Über Geist und Körper

Über Geist und Körper

Es gibt eine alte Weisheit, die besagt In einem gesunden Körper wohnt ein gesunder Geist“.

Dieser Satz wird immer wieder zitiert, doch die Wenigsten wissen, dass er schon zwischen dem 1. und dem 2. Jahrhundert vom römischen Dichter Decimus lunius Juvenal geschrieben wurde. Und wie recht Juvenal hatte! Denn unser Körper ist das Haus, in dem unser Geist wohnt, und daher ist es besonders wichtig, dass wir gesund leben und unseren Körper pflegen, sowie wir auch die Wohnung pflegen, in dem wir in der Gestalt unseres Körpers wohnen. Nur mit dem kleinen Unterschied, dass wir (also unsere Körper) aus einer verfallenen Wohnung jederzeit in eine neue Wohnung umziehen können – während unser Geist lebenslang an seinem Haus, d. h. an dem Körper, in dem er wohnt, gebunden ist! Pflegt man seinen Körper nicht, dann verfällt dieser irgendwann. Und dann hat unser Geist kein Haus mehr und es ist vorbei mit dem Leben, das wir auf unserer schönen Erde in der Gestalt unseres Körpers führen… (wobei natürlich nicht auszuschließen ist, dass wir danach auch außerhalb unseres Körpers weiterleben, auch wenn wir nicht wissen, in welcher Form. Und außerdem: Wer will freiwillig schon früher sterben?)

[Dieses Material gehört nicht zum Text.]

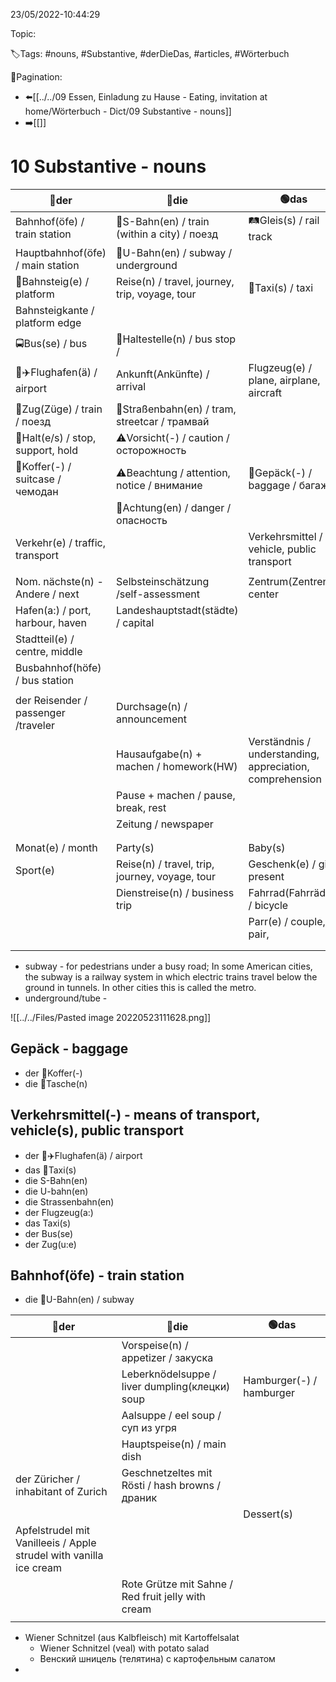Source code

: 23/05/2022-10:44:29

Topic:

🏷️Tags: #nouns, #Substantive, #derDieDas, #articles, #Wörterbuch

🧭Pagination:
- ⬅️[[../../09 Essen, Einladung zu Hause - Eating, invitation at home/Wörterbuch - Dict/09 Substantive - nouns]]
- ➡️[[]]

# 10 Substantive - nouns

| 🔵der                               | 🔴die                                          | 🟢das                                                    |
|-------------------------------------|------------------------------------------------|----------------------------------------------------------|
| Bahnhof(öfe) / train station        | 🚝S-Bahn(en) / train (within a city) / поезд   | 🛤Gleis(s) / rail track                                  |
| Hauptbahnhof(öfe) / main station    | 🚫U-Bahn(en) / subway / underground            |                                                          |
| 🔳Bahnsteig(e) / platform           | Reise(n) / travel, journey, trip, voyage, tour | 🚕Taxi(s) / taxi                                         |
| Bahnsteigkante / platform edge      |                                                |                                                          |
| 🚍Bus(se) / bus                     | 🚏Haltestelle(n) / bus stop /                  |                                                          |
| 🛫✈️Flughafen(ä) / airport          | Ankunft(Ankünfte) / arrival                    | Flugzeug(e) / plane, airplane, aircraft                  |
| 🚉Zug(Züge) / train / поезд         | 🚊Straßenbahn(en) / tram, streetcar / трамвай  |                                                          |
| 🛑Halt(e/s) / stop, support, hold   | ⚠️Vorsicht(-) / caution / осторожность         |                                                          |
| 🧳Koffer(-) / suitcase / чемодан    | ⚠️Beachtung / attention, notice / внимание     | 🛄Gepäck(-) / baggage / багаж                            |
|                                     | 🚫Achtung(en) / danger / опасность             |                                                          |
| Verkehr(e) / traffic, transport     |                                                | Verkehrsmittel / vehicle, public transport               |
|                                     |                                                |                                                          |
| Nom. nächste(n) - Andere / next     | Selbsteinschätzung /self-assessment            | Zentrum(Zentren) / center                                |
| Hafen(a:) / port, harbour, haven    | Landeshauptstadt(städte) / capital             |                                                          |
| Stadtteil(e) / centre, middle       |                                                |                                                          |
| Busbahnhof(höfe) / bus station      |                                                |                                                          |
|                                     |                                                |                                                          |
| der Reisender / passenger /traveler | Durchsage(n) / announcement                    |                                                          |
|                                     | Hausaufgabe(n) + machen / homework(HW)         | Verständnis / understanding, appreciation, comprehension |
|                                     | Pause + machen / pause, break, rest            |                                                          |
|                                     | Zeitung / newspaper                            |                                                          |
|                                     |                                                |                                                          |
|                                     |                                                |                                                          |
| Monat(e) / month                    | Party(s)                                       | Baby(s)                                                  |
| Sport(e)                            | Reise(n) / travel, trip, journey, voyage, tour | Geschenk(e) / gift, present                              |
|                                     | Dienstreise(n) / business trip                 | Fahrrad(Fahrräder) / bicycle                             |
|                                     |                                                | Parr(e) / couple, pair,                                  |
|                                     |                                                |                                                          |
|                                     |                                                |                                                          |


- subway -  for pedestrians under a busy road; In some American cities, the subway is a railway system in which electric trains travel below the ground in tunnels. In other cities this is called the metro.
- underground/tube - 

![[../../Files/Pasted image 20220523111628.png]]

## Gepäck - baggage

- der 👛Koffer(-)
- die 🧳Tasche(n)

## Verkehrsmittel(-) - means of transport, vehicle(s), public transport

- der 🛫✈️Flughafen(ä) / airport
- das 🚕Taxi(s)
- die S-Bahn(en)
- die U-bahn(en)
- die Strassenbahn(en)
- der Flugzeug(a:)
- das Taxi(s)
- der Bus(se)
- der Zug(u:e)


## Bahnhof(öfe) - train station

- die 🚫U-Bahn(en) / subway

| 🔵der                                                               | 🔴die                                               | 🟢das                    |
|---------------------------------------------------------------------|-----------------------------------------------------|--------------------------|
|                                                                     | Vorspeise(n) / appetizer / закуска                  |                          |
|                                                                     | Leberknödelsuppe / liver dumpling(клецки) soup      | Hamburger(-) / hamburger |
|                                                                     | Aalsuppe / eel soup / суп из угря                   |                          |
|                                                                     | Hauptspeise(n) / main dish                          |                          |
| der Züricher / inhabitant of Zurich                                 | Geschnetzeltes mit Rösti / hash browns / драник     |                          |
|                                                                     |                                                     | Dessert(s)               |
| Apfelstrudel mit Vanilleeis / Apple strudel with vanilla ice cream  |                                                     |                          |
|                                                                     | Rote Grütze mit Sahne / Red fruit jelly with cream  |                          |
|                                                                     |                                                     |                          |

- Wiener Schnitzel (aus Kalbfleisch) mit Kartoffelsalat
  - Wiener Schnitzel (veal) with potato salad
  - Венский шницель (телятина) с картофельным салатом
- 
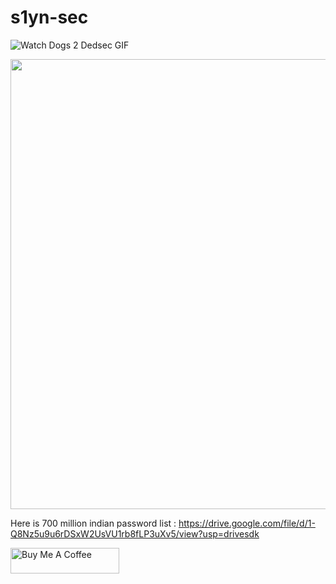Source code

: 
# s1yn-sec
![Watch Dogs 2 Dedsec GIF](https://media.tenor.com/FcA59Dz2qf0AAAAC/watch-dogs2-dedsec.gif)

<img src="https://media.tenor.com/FcA59Dz2qf0AAAAC/watch-dogs2-dedsec.gif" width="1024" height="720">




Here is 700 million indian password list : https://drive.google.com/file/d/1-Q8Nz5u9u6rDSxW2UsVU1rb8fLP3uXv5/view?usp=drivesdk




<a href="https://www.buymeacoffee.com/crossdefalt" target="_blank"><img src="https://cdn.buymeacoffee.com/buttons/default-orange.png" alt="Buy Me A Coffee" height="41" width="174"></a>
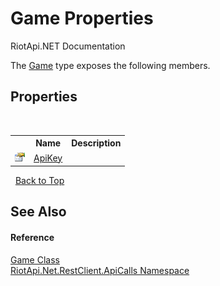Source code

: # Game Properties
RiotApi.NET Documentation 

The <a href="1b28e0df-df47-3462-9934-0612e822850a">Game</a> type exposes the following members.


## Properties
&nbsp;<table><tr><th></th><th>Name</th><th>Description</th></tr><tr><td>![Public property](media/pubproperty.gif "Public property")</td><td><a href="97a0fd85-b29e-2864-b08d-4411f66390f8">ApiKey</a></td><td /></tr></table>&nbsp;
<a href="#game-properties">Back to Top</a>

## See Also


#### Reference
<a href="1b28e0df-df47-3462-9934-0612e822850a">Game Class</a><br /><a href="ce503962-9d76-4097-585e-86aa8997f5c3">RiotApi.Net.RestClient.ApiCalls Namespace</a><br />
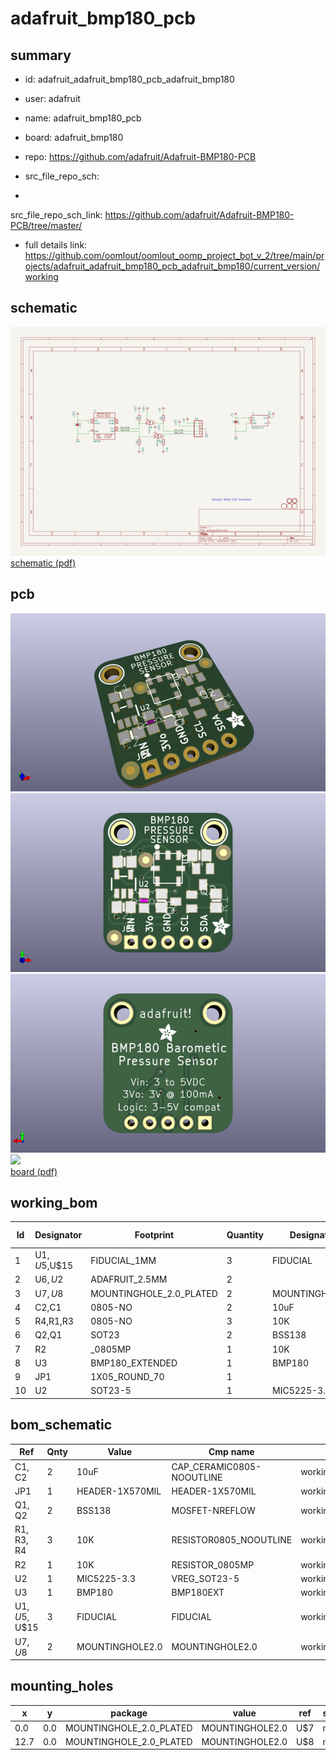 # adafruit_bmp180_pcb
 
## summary 
* id: adafruit_adafruit_bmp180_pcb_adafruit_bmp180
* user: adafruit
* name: adafruit_bmp180_pcb
* board: adafruit_bmp180
* repo: https://github.com/adafruit/Adafruit-BMP180-PCB



* src_file_repo_sch: 
*
 src_file_repo_sch_link: https://github.com/adafruit/Adafruit-BMP180-PCB/tree/master/
* full details link: https://github.com/oomlout/oomlout_oomp_project_bot_v_2/tree/main/projects/adafruit_adafruit_bmp180_pcb_adafruit_bmp180/current_version/working  

## schematic  
![](working_schematic_600.png)  
[schematic (pdf)](working_schematic.pdf)  

## pcb  
![](working_3d_600.png) 
![](working_3d_front_600.png)  
![](working_3d_back_600.png)  
![](working_600.png)  
[board (pdf)](working.pdf)  

## working_bom
| Id | Designator | Footprint | Quantity | Designation | Supplier and ref |  | None | 
| --- | --- | --- | --- | --- | --- | --- | --- | 
| 1 | U$1,U$5,U$15 | FIDUCIAL_1MM | 3 | FIDUCIAL |  |  | [''] | 
| 2 | U$6,U$2 | ADAFRUIT_2.5MM | 2 |  |  |  | [''] | 
| 3 | U$7,U$8 | MOUNTINGHOLE_2.0_PLATED | 2 | MOUNTINGHOLE2.0 |  |  | [''] | 
| 4 | C2,C1 | 0805-NO | 2 | 10uF |  |  | [''] | 
| 5 | R4,R1,R3 | 0805-NO | 3 | 10K |  |  | [''] | 
| 6 | Q2,Q1 | SOT23 | 2 | BSS138 |  |  | [''] | 
| 7 | R2 | _0805MP | 1 | 10K |  |  | [''] | 
| 8 | U3 | BMP180_EXTENDED | 1 | BMP180 |  |  | [''] | 
| 9 | JP1 | 1X05_ROUND_70 | 1 |  |  |  | [''] | 
| 10 | U2 | SOT23-5 | 1 | MIC5225-3.3 |  |  | [''] | 


## bom_schematic
| Ref | Qnty | Value | Cmp name | Footprint | Description | Vendor | DNP | 
| --- | --- | --- | --- | --- | --- | --- | --- | 
| C1, C2 | 2 | 10uF | CAP_CERAMIC0805-NOOUTLINE | working:0805-NO |  |  |  | 
| JP1 | 1 | HEADER-1X570MIL | HEADER-1X570MIL | working:1X05_ROUND_70 |  |  |  | 
| Q1, Q2 | 2 | BSS138 | MOSFET-NREFLOW | working:SOT23 |  |  |  | 
| R1, R3, R4 | 3 | 10K | RESISTOR0805_NOOUTLINE | working:0805-NO |  |  |  | 
| R2 | 1 | 10K | RESISTOR_0805MP | working:_0805MP |  |  |  | 
| U2 | 1 | MIC5225-3.3 | VREG_SOT23-5 | working:SOT23-5 |  |  |  | 
| U3 | 1 | BMP180 | BMP180EXT | working:BMP180_EXTENDED |  |  |  | 
| U$1, U$5, U$15 | 3 | FIDUCIAL | FIDUCIAL | working:FIDUCIAL_1MM |  |  |  | 
| U$7, U$8 | 2 | MOUNTINGHOLE2.0 | MOUNTINGHOLE2.0 | working:MOUNTINGHOLE_2.0_PLATED |  |  |  | 


## mounting_holes
| x | y | package | value | ref | size | 
| --- | --- | --- | --- | --- | --- | 
| 0.0 | 0.0 | MOUNTINGHOLE_2.0_PLATED | MOUNTINGHOLE2.0 | U$7 | m3 | 
| 12.7 | 0.0 | MOUNTINGHOLE_2.0_PLATED | MOUNTINGHOLE2.0 | U$8 | m3 |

Und deshalb ist es so besonders wichtig, dass wir mit unserem Körper, der uns für die Dauer unseres Aufenthalts auf dieser Erde anvertraut wurde, umsichtig und liebevoll umgehen. Denn wir haben nur diesen einen Körper!

Es gibt jede Menge Tipps, wie man gesund lebt und seinem Körper Gutes tut. Die wichtigsten sind – wie jeder heutzutage weiß – Sport machen, sich gesund ernähren und viel Wasser trinken. Aber auch täglich an die frische Luft gehen, Stress meiden und sich regelmäßig eine Atempause gönnen, genügend schlafen, Alkohol nur gemäßigt genießen sowie Tabak und Drogen meiden… (Nicht zu vergessen meines persönlichen Favorits zur Stärkung des Immunsystems: regelmäßig in die Sauna gehen und sich anschließend ausgiebig mit eiskaltem Wasser abkühlen!)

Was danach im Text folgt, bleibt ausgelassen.